• Muswellpanorama_fish_eye
    9 months ago

    This is a key point to me, often between my work, a daughter who isn’t yet driving and seems to have commitments almost every night and during winter every weekend, and then with the challenges MS presents it’s very often challenging to find time for the fun things in life.

    Since Senora Mus had surgery earlier this year which has helped slightly with her mobility and more importantly with her state of mind, we have consciously made sure to carve out time every weekend for us. Not easy at first but once you get into a routine has made a big difference..

    And you really should go to Butan with Chicago, even if only to show you what life could be like..

    But frankly, with less drinking, no meat eating and now treating Talkback like mumsnet I’m not sure this Canuck citizenship is working for you, will the real Toadfish please stand up.

  • trickypanorama_fish_eye
    9 months ago

    That's insensitive. He is standing up.

  • 9 months ago

    Do it for all of us.

  • Ingopanorama_fish_eye
    9 months ago

    Where the fuck is Bhutan anyway?

  • Ingopanorama_fish_eye
    9 months ago

    Looks proper cold.

  • 9 months ago

    It's Scaramanga way - an extra, smaller, Nepal.

    (Famous for a happiness index, a temple, and having jam as a major export)

  • trickypanorama_fish_eye
    9 months ago

    You can't get much more excitement than that. It should be illegal.

  • dj_bobbinspanorama_fish_eye
    9 months ago

    No idea, but I do know that the Bhutan Clan aren't nothing to fuck with.

  • 9 months ago

    Mad Honey actually..

    Chicago: Living on the edge

  • Toddpanorama_fish_eye
    9 months ago

    How you're feeling about your life at 50 is completely understandable and normal. I'm 45, and I think the same sorts of things sometimes.

    In terms of your relationship, I see the things you're concerned about a lot in my job. If you're feeling a disconnect with your wife then there's a chance she's feeling something similar. The biggest mistake I see people make in longer term relationships is letting communication break down. They stop talking and sleep walk into a relationship breakdown. She's been important enough for you to have a long term relationship with her, and she's important enough for you to post on here about how you're feeling. I'd suggest that you talk to someone like a relationship counsellor and get some advice about how to navigate your particular situation, before making any decisions you can't walk back later.

  • Bridpanorama_fish_eye
    9 months ago

    100% this ^.

    Surprisingly perceptive for an Aussie, and a lawyer at that. [Winky thing waving an inflatable kangaroo]

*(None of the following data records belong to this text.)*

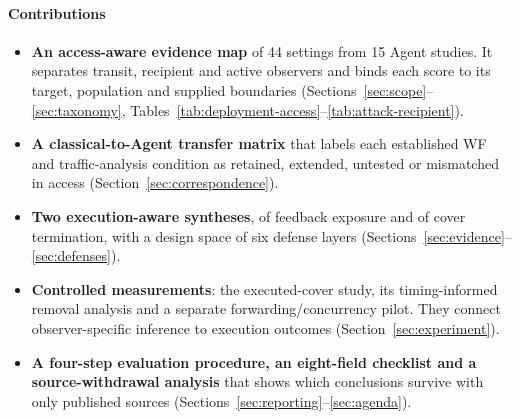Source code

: \paragraph{Contributions}
\begin{itemize}
\item \textbf{An access-aware evidence map} of 44 settings from 15 Agent studies. It separates transit, recipient and active observers and binds each score to its target, population and supplied boundaries (Sections~\ref{sec:scope}--\ref{sec:taxonomy}, Tables~\ref{tab:deployment-access}--\ref{tab:attack-recipient}).
\item \textbf{A classical-to-Agent transfer matrix} that labels each established WF and traffic-analysis condition as retained, extended, untested or mismatched in access (Section~\ref{sec:correspondence}).
\item \textbf{Two execution-aware syntheses}, of feedback exposure and of cover termination, with a design space of six defense layers (Sections~\ref{sec:evidence}--\ref{sec:defenses}).
\item \textbf{Controlled measurements}: the executed-cover study, its timing-informed removal analysis and a separate forwarding/concurrency pilot. They connect observer-specific inference to execution outcomes (Section~\ref{sec:experiment}).
\item \textbf{A four-step evaluation procedure, an eight-field checklist and a source-withdrawal analysis} that shows which conclusions survive with only published sources (Sections~\ref{sec:reporting}--\ref{sec:agenda}).
\end{itemize}
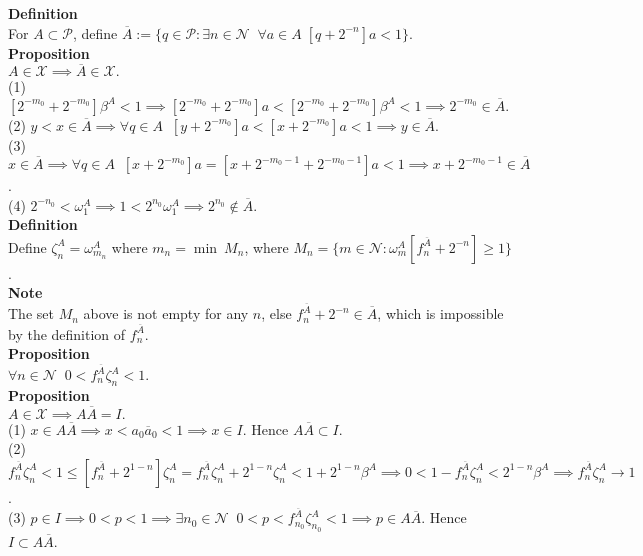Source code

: \documentclass{article}
\newcommand{\targetset}{ \mathscr{X}}
\newcommand{\sourceset}{ \mathscr{P}}
\newcommand{\naturals}{ \mathscr{N}}
\newcommand{\carpenter}{ \omega }
\newcommand{\elt}{q}
\newcommand{\invmark}{\overline}
\newcommand{\umbrella}{\beta}
\newcommand{\prevert}{\zeta}
\begin{document}
\textbf{Definition}\\
For $A \subset \sourceset$, define $\invmark A := \{ \elt \in \sourceset : \exists n \in \naturals \;\; \forall a \in A \; [\elt + 2^{-n}]a < 1\}$.\\

\textbf{Proposition}\\
$A \in \targetset \implies \invmark A \in \targetset.$\\

(1) $[2^{-m_0} + 2^{-m_0} ]\umbrella^A < 1 \implies [2^{-m_0} + 2^{-m_0} ]a < [2^{-m_0} + 2^{-m_0} ]\umbrella^A < 1 \implies 2^{-m_0} \in \invmark A.$\\
(2) $y < x \in \invmark A \implies  \forall \elt \in A \;\; [ y + 2^{-m_0} ]a <  [ x + 2^{-m_0} ]a< 1 \implies y \in \invmark A$.\\
(3) $x \in \invmark A \implies \forall \elt \in A \;\; [x + 2^{-m_0}]a = [x + 2^{-m_0-1} + 2^{-m_0-1}]a < 1 \implies x + 2^{-m_0-1} \in \invmark A$.\\
(4) $2^{-n_0} < \carpenter^A_1 \implies 1 < 2^{n_0} \carpenter^A_1 \implies 2^{n_0} \notin \invmark A$.\\

\textbf{Definition}\\
Define $\prevert^{A}_n = \carpenter^A_{m_n}$ where $m_n = \min\ M_n$, where $M_n = \{ m \in \naturals : \carpenter^A_m [ f^{\invmark A}_n + 2^{-n}] \ge 1 \}$.\\

\textbf{Note}\\
The set $M_n$  above is not empty for any $n$, else $f^{\invmark A}_n + 2^{-n} \in \invmark A$, which is impossible by the definition of $f^{\invmark A}_n$.\\

\textbf{Proposition}\\
$\forall n \in \naturals \;\; 0 < f^{\invmark A}_n \prevert^{ A}_n < 1.$\\




\textbf{Proposition}\\
$A \in \targetset \implies A \invmark A = I.$ \\

(1) $x \in A \invmark A \implies x < a_0 \invmark a_0 < 1 \implies x \in I$. Hence $A \invmark A \subset I$.\\  
(2) $ f^{\invmark A}_n \prevert^{A}_n < 1 \le [f^{\invmark A}_n +2^{1-n}] \prevert^{ A}_n = f^{\invmark A}_n \prevert^{ A}_n + 2^{1-n}\prevert^{A}_n < 1 + 2^{1-n}\umbrella^A \implies 0 < 1 - f^{\invmark A}_n \prevert^{ A}_n < 2^{1-n}\umbrella^A   \implies f^{\invmark A}_n \prevert^{ A}_n \to 1$.\\
(3) $ p \in I \implies 0 < p < 1 \implies \exists n_0 \in \naturals \;\; 0 < p <  f^{\invmark A}_{n_0}  \prevert^{ A}_{n_0} < 1 \implies p \in A \invmark A$. Hence $ I \subset A \invmark A $.\\ \\
\end{document}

  • stevepanorama_fish_eye
    9 months ago

    I agree with the whole post, but this bit is so true. I'm the same age roughly and although the specifics and context are different, it feels inevitable that questions arise at this stage of life. For me it's more work and whether it has any real point to it and having kids who are now moving into new phases of their lives creating opportunities at the same time parents are into a different stage that is bringing extra responsibilities, simultaneously closing those opportunities off. It's a peculiar, transitional time that is proving frustrating to navigate.

    And after that, all the rest of what Todd said too. I have a friend who recently told his wife he didn't want to be married anymore. He hadn't met anyone else, wasn't really sure what he was after, but wanted to separate. Having put her through 6 months of hell trying to come to terms with a new future she had no idea was coming her way, he changed his mind. The fact that he started the conversation with "I want to leave" was very stupid.

  • JimShadypanorama_fish_eye
    9 months ago

    Frankly the admin of separating is enough to make me stay.

  • Russlens
    9 months ago

    Very much something I'm conscious of, and want to avoid. Although I can also see an argument that had he not left, he'd never have actually been able to properly contextualise what he really wanted. Not that that's any more fair on her.

    As I said in my original post - on a purely practical and financial level, it's a terrible idea. But making life decisions for financial and practical reasons is in part how I got here.

  • pantzcatpanorama_fish_eye
    9 months ago

    As a counterpoint, getting divorced, while horrible at the time was one of the best things I've done in the longer term.

  • Russlens
    9 months ago

    Update for anyone who's interested: we've had a bit of a talk and I shared some of my unhappiness at my premature move to a retirement community. She shares some of that although not quite to the same degree as me. We have agreed that I will start looking into buying a condo in Toronto in order to enable a lifestyle that involves more time spent in the city, and see where that takes things.

    I'm sorry to tell you that I will not be traveling with Chicago to Bhutan, although we are making plans to spend a weekend drinking in NYC next month.